As mudanças climáticas não trazem preocupação apenas para as cidades. Empresas do setor de energia investem em previsões meteorológicas buscando ganhos com compra e venda de energia, por exemplo, e tentando evitar perdas operacionais.
A previsão do tempo serve também para que empresas se previnam e agilizem possíveis ações contra danos causados pelas chuvas. Algumas possuem departamento próprio de meteorologia, como a paulista Cesp e a mineira Cemig. A maior parte, no entanto, contrata prestadores desse serviço.
As previsões são feitas com até um ano de antecedência, explica o meteorologista Fábio Hochleitner, da Aquamet, que já fez previsões para Petrobras e Furnas.
“Não dá para cravar com tanta antecedência, mas trabalhamos com as probabilidades, a partir de nosso centro, com computadores de alto desempenho’’, afirma.
No caso de empresas do setor elétrico, por exemplo, as previsões são usadas para orientar decisões a respeito de compra e venda antecipada de energia.
Se há mais chuva, os reservatórios enchem e o custo da energia no mercado de curto prazo cai. Se houver escassez de água, o custo sobe. Com a previsão meteorológica, essas empresas tentam evitar efeitos dessas variações.
“Dá para ganhar muito dinheiro no mercado spot (de curto prazo)’’, destaca o diretor de energia da Light, Evandro Vasconcelos.
Na Light, distribuidora de energia elétrica do Rio de Janeiro, o uso da meteorologia se estende ao dia a dia.
“Quando recebemos a previsão de temporal em determinada região, posicionamos nossas equipes ali. Imagine se chove bastante na zona oeste e estou com equipes do outro lado da cidade.
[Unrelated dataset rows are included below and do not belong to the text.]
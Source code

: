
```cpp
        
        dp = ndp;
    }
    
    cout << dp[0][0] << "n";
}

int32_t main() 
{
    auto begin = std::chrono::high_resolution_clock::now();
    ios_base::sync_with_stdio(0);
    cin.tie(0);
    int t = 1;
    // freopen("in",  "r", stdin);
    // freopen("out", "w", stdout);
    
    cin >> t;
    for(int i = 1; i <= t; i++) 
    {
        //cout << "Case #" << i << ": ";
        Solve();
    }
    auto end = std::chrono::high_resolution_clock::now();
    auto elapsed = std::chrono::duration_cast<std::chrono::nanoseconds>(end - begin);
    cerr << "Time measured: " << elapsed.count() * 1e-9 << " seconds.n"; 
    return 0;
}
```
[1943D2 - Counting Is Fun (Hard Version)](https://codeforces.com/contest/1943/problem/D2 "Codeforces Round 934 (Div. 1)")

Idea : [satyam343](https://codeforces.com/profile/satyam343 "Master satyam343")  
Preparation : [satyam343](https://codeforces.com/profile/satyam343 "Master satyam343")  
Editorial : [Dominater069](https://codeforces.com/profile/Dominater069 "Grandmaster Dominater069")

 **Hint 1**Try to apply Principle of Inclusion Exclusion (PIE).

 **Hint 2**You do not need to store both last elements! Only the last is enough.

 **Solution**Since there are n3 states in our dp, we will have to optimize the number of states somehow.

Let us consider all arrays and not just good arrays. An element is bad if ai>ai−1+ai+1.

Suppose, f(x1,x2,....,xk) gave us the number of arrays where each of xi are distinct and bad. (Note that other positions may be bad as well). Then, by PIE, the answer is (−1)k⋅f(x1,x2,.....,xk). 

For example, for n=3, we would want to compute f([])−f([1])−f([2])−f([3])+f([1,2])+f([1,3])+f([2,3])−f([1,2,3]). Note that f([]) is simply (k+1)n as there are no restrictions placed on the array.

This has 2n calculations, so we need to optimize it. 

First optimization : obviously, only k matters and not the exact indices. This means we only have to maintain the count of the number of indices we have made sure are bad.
Vou perder muito tempo no trânsito’’, diz Vasconcelos.
A Petrobras trabalha com empresas de meteorologia para otimizar a logística, no transporte de trabalhadores até as plataformas, e para evitar danos operacionais às unidades de produção, no caso de grandes temporais.
O movimento das correntes marítimas também é monitorado, para o acompanhamento de possíveis vazamentos de petróleo.
“Estamos esperando uma grande demanda com o pré-sal, especialmente no trabalho de monitoramente das correntes. A produção ficará muito longe da costa, próxima a fronteiras. Se ocorrer um grande vazamento de óleo, ele poderá atingir outro país’’, diz Hochleitner.